- [Work item]:
What lines below contain the word "before"? Please pull each one out.
------------------------------
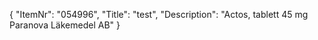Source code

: {
  "ItemNr": "054996",
  "Title": "test",
  "Description": "Actos, tablett 45 mg Paranova Läkemedel AB"
}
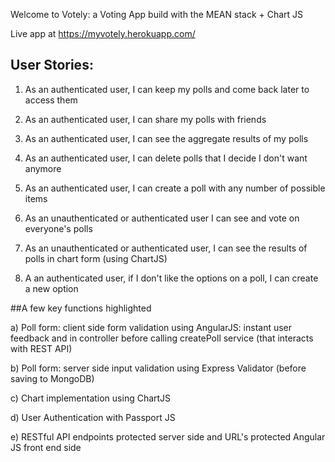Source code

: Welcome to Votely: a Voting App build with the MEAN stack + Chart JS 

Live app at https://myvotely.herokuapp.com/

## User Stories:

1) As an authenticated user, I can keep my polls and come back later to access them

2) As an authenticated user, I can share my polls with friends

3) As an authenticated user, I can see the aggregate results of my polls

4) As an authenticated user, I can delete polls that I decide I don't want anymore

5) As an authenticated user, I can create a poll with any number of possible items

6) As an unauthenticated or authenticated user I can see and vote on everyone's polls

7) As an unauthenticated or authenticated user, I can see the results of polls in chart form (using ChartJS)

8) A an authenticated user, if I don't like the options on a poll, I can create a new option

##A few key functions highlighted

a) Poll form: client side form validation using AngularJS: instant user feedback and in controller before calling createPoll service (that interacts with REST API)

b) Poll form: server side input validation using Express Validator (before saving to MongoDB)

c) Chart implementation using ChartJS

d) User Authentication with Passport JS

e) RESTful API endpoints protected server side and URL's protected Angular JS front end side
------------------------------
- [Result]:
a) Poll form: client side form validation using AngularJS: instant user feedback and in controller before calling createPoll service (that interacts with REST API)
b) Poll form: server side input validation using Express Validator (before saving to MongoDB)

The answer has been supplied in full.